When I was growing up in West Texas, we went out for one of two types of food: steak or Mexican. For me, the latter always included enchiladas, those rolled and stuffed tortillas coated in a chili sauce. I made them myself from time to time once I got to college in Austin, and have ever since.
It wasn’t until those college years that I first tasted their more easygoing cousin: enfrijoladas. Once you know that enchilada means something that’s coated in chilies and that frijoles are beans, it’s pretty easy to guess what these are. Unlike enchiladas, though, they’re typically topped, not filled.

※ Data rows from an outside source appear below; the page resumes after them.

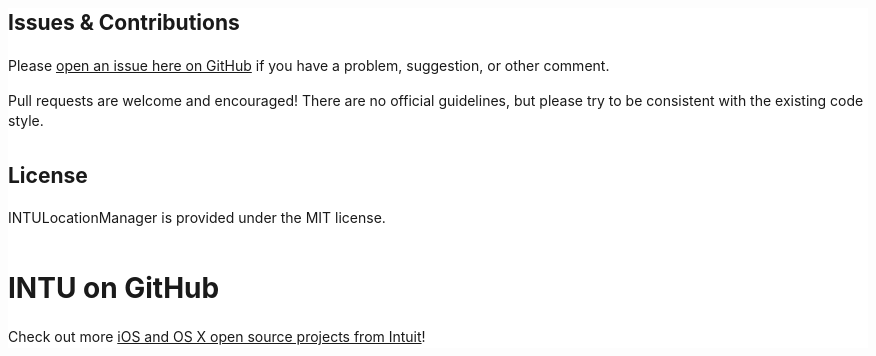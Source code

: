 ## Issues & Contributions
Please [open an issue here on GitHub](https://github.com/intuit/LocationManager/issues/new) if you have a problem, suggestion, or other comment.

Pull requests are welcome and encouraged! There are no official guidelines, but please try to be consistent with the existing code style.

## License
INTULocationManager is provided under the MIT license.

# INTU on GitHub
Check out more [iOS and OS X open source projects from Intuit](https://github.com/search?utf8=✓&q=user%3Aintuit+language%3Aobjective-c&type=Repositories&ref=searchresults)!
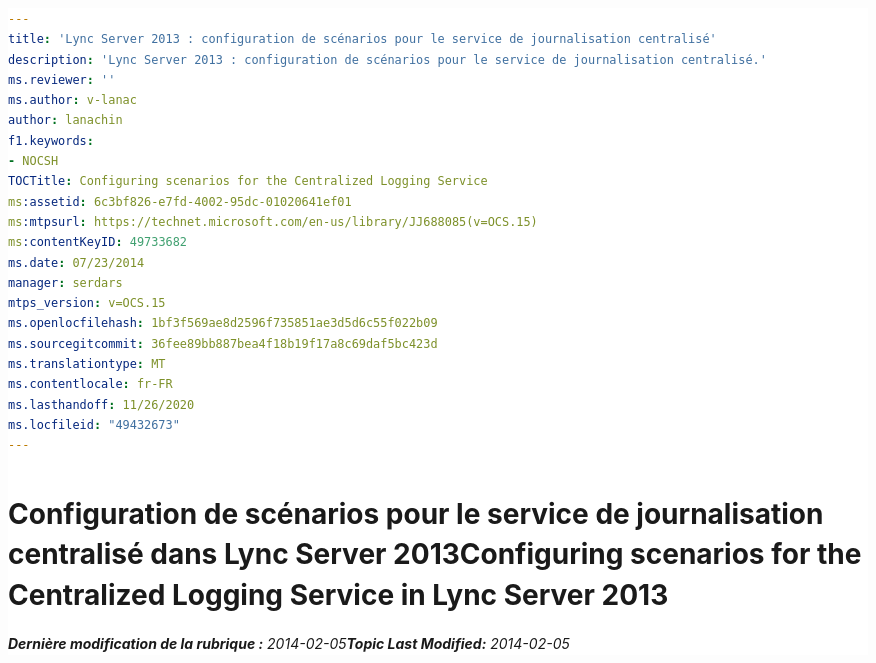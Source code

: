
 ```yaml
---
title: 'Lync Server 2013 : configuration de scénarios pour le service de journalisation centralisé'
description: 'Lync Server 2013 : configuration de scénarios pour le service de journalisation centralisé.'
ms.reviewer: ''
ms.author: v-lanac
author: lanachin
f1.keywords:
- NOCSH
TOCTitle: Configuring scenarios for the Centralized Logging Service
ms:assetid: 6c3bf826-e7fd-4002-95dc-01020641ef01
ms:mtpsurl: https://technet.microsoft.com/en-us/library/JJ688085(v=OCS.15)
ms:contentKeyID: 49733682
ms.date: 07/23/2014
manager: serdars
mtps_version: v=OCS.15
ms.openlocfilehash: 1bf3f569ae8d2596f735851ae3d5d6c55f022b09
ms.sourcegitcommit: 36fee89bb887bea4f18b19f17a8c69daf5bc423d
ms.translationtype: MT
ms.contentlocale: fr-FR
ms.lasthandoff: 11/26/2020
ms.locfileid: "49432673"
---
```

# <a name="configuring-scenarios-for-the-centralized-logging-service-in-lync-server-2013"></a><span data-ttu-id="da004-103">Configuration de scénarios pour le service de journalisation centralisé dans Lync Server 2013</span><span class="sxs-lookup"><span data-stu-id="da004-103">Configuring scenarios for the Centralized Logging Service in Lync Server 2013</span></span>

<div data-xmlns="http://www.w3.org/1999/xhtml">

<div class="topic" data-xmlns="http://www.w3.org/1999/xhtml" data-msxsl="urn:schemas-microsoft-com:xslt" data-cs="https://msdn.microsoft.com/">

<div data-asp="https://msdn2.microsoft.com/asp">



</div>

<div id="mainSection">

<div id="mainBody"><span data-ttu-id="da004-104">

<span> </span></span><span class="sxs-lookup"><span data-stu-id="da004-104">

<span> </span></span></span>

<span data-ttu-id="da004-105">_**Dernière modification de la rubrique :** 2014-02-05_</span><span class="sxs-lookup"><span data-stu-id="da004-105">_**Topic Last Modified:** 2014-02-05_</span></span>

The key is to make the beans from scratch. Trust me on this. Yes, canned beans are better than many other vegetables, and I use them myself. But when the beans are showcased like this, the difference between warmed-from-a-can and cooked-from-dried is the difference between good and scrape-the-plate. That’s because the precious cooking liquid that results from simmering dried beans to tenderness is the stock on which you base this sauce. After that, it comes together as easily as sauteing aromatic vegetables, sprinkling in spices and mashing those beans and their liquid. You dip the tortillas in the sauce to coat and soften them, and sprinkle on your favorite stuff: These days I’m liking avocados, chopped egg and onion.
Sure, it can take a little foresight to make the beans from scratch. But start with a pound some Friday when you get home from work, soak them overnight, then let them bubble away on Saturday while you putter around the house. Soon enough, you’ll have enough for two batches of enfrijoladas: one that night and the second a few days later (or months, if you employ your freezer).
My love for the dish has done nothing to dampen my enthusiasm for a pan of enchiladas. But enchiladas are to enfrijoladas what lasagna is to a bowl of pasta. Which one do you make more often?